São Joaquim, em Santa Catarina, ganhou o título de ‘capital nacional da maçã’ logo no início do governo de Jair Bolsonaro (Foto: Piero Locatelli)

Os produtores de São Joaquim, em Santa Catarina, ficaram animados quando, logo na segunda lei que sancionou, o presidente Jair Bolsonaro agraciou a cidade com o título de “capital nacional da maçã”. Tão animados com a designação simbólica que agora discutem em detalhes como elevar ainda mais o status da maçã plantada na região – para tentar aumentar o preço da fruta. 

Mas uma visita à região deixou claro que essa mesma atenção destinada às maçãs nem de longe chega aos trabalhadores que atuam na colheita e nas demais etapas da produção.
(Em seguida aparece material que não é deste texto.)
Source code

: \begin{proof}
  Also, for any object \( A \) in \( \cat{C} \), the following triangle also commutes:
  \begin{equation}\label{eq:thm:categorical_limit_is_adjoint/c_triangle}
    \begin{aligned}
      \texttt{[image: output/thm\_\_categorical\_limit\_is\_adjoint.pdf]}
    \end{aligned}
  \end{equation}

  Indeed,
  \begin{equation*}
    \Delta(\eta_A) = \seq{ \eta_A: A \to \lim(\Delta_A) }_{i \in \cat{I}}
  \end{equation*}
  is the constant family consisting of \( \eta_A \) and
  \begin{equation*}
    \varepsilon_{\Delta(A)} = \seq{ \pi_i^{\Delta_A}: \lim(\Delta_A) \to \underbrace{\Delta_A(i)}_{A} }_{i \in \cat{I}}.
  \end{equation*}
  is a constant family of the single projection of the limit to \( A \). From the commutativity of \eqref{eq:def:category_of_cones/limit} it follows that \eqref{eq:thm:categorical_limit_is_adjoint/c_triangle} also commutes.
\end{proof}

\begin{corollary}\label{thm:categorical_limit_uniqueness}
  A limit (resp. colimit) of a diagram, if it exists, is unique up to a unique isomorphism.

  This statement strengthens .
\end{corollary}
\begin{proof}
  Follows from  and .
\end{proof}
Auditores fiscais do trabalho flagraram uma série de violações de direitos em fazendas em São Joaquim e outras cidades da região serrana de Santa Catarina. 

São problemas como trabalho infantil, ausência de registro de trabalhadores, alojamentos e fornecimento de água inadequados, falta de controle de jornadas de trabalho e fraudes no recolhimento do FGTS. Os casos foram identificados em ao menos 18 fazendas no primeiro semestre, quando são colhidas as duas variedades mais comuns de maçãs, a gala e a fuji.  

Mais afetados que os próprios trabalhadores da região são os que chegam especificamente para o período de colheita, os chamados “safristas”. O trabalho na safra é uma promessa de renda extra para pessoas de origens diferentes, como agricultores que vivem em assentamentos no extremo sul do país ou nordestinos que não encontram mais “bicos” na construção civil. Segundo estimativas do programa Safra Cidadã, do governo de Santa Catarina, cerca de 5 mil trabalhadores chegaram à região para trabalhar nos meses de colheita.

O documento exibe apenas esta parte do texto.